IÕm not the only journalist in Malaysia who has faced legal intimidation because of his work. A colleague from The Asian Wall Street Journal, which like the Review is owned by Dow Jones, is being sued for millions of dollars for alleged comments he is said to have made about the Malaysian judiciary in an interview with International Commercial Litigation, a magazine published in London. In two other suits, The Asian Wall Street Journal is being sued by businessmen close to the Prime Minister Mahathir Mohamad. One of them is the prime minister’s son, Mirzan Mahathir. The damages sought total several hundred million dollars.

And the threats don’t end there. A local journalist with The Star, a local newspaper owned by a Chinese political party in Malaysia’s ruling coalition, was threatened with a contempt of court suit when she wrote about one of the law suits facing Dow Jones. The message for journalists is hard to miss: you risk bankruptcy and prison if you write about political and economic developments in Malaysia. Is it any wonder that Malaysian editors and journalists increasingly censor themselves to avoid lawsuits?

Fortunately, Malaysian prisons aren’t nearly as violent as US prisons, or as overcrowded and run down as jails in many developing countries. The most shocking thing for me was the abrupt loss of freedom. You have to struggle to keep up hope when the prison door clinks shut behind you. And it isn’t easy to learn to sit on the floor stripped to the waist half a dozen times a day while waiting to be counted by cocky guards, or to get used to using the doorless toilet when you get sick. But it would have been much harder for me endure the ordeal if the other inmates hadn’t adopted me into the prison family.
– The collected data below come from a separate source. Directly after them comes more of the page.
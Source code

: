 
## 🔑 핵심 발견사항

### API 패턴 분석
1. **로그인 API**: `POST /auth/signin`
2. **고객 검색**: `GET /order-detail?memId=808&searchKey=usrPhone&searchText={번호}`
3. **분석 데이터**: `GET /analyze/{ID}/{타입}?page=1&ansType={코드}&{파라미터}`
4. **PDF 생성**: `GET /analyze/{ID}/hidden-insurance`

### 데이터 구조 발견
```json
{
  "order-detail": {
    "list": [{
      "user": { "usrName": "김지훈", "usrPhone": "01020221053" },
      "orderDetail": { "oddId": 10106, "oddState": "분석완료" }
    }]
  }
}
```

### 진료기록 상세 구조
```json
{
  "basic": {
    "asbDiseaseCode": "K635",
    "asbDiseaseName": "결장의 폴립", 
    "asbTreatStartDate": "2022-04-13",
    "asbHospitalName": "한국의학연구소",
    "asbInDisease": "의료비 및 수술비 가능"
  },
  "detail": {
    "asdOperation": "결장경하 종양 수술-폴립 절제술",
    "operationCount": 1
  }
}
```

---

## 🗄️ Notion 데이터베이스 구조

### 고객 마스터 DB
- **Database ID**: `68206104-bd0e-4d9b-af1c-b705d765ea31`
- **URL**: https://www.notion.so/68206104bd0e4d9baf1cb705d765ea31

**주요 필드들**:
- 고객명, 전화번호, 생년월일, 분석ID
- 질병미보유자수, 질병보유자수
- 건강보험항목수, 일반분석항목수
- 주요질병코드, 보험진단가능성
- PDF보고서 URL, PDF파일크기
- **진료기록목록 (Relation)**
On top of that, I was lucky that my jail term was relatively short. Still it was long enough for me to reflect on the value of press freedom and freedom of speech. I also gained new appreciation for those who have struggled to protect these freedoms. A few days after I was jailed I was taken to meet the prison director who let me watch while he looked through my file. It contained copies of protest statements by CPJ, Amnesty International, President Clinton and others. The fact that the world was watching helped guarantee that I had a relatively easy stay.

When I walked out of prison on October 11, my heart ached for the roughly 100 journalists around the world who couldn’t enjoy my new-found freedom. I also knew I would never again take the work of groups like CPJ for granted.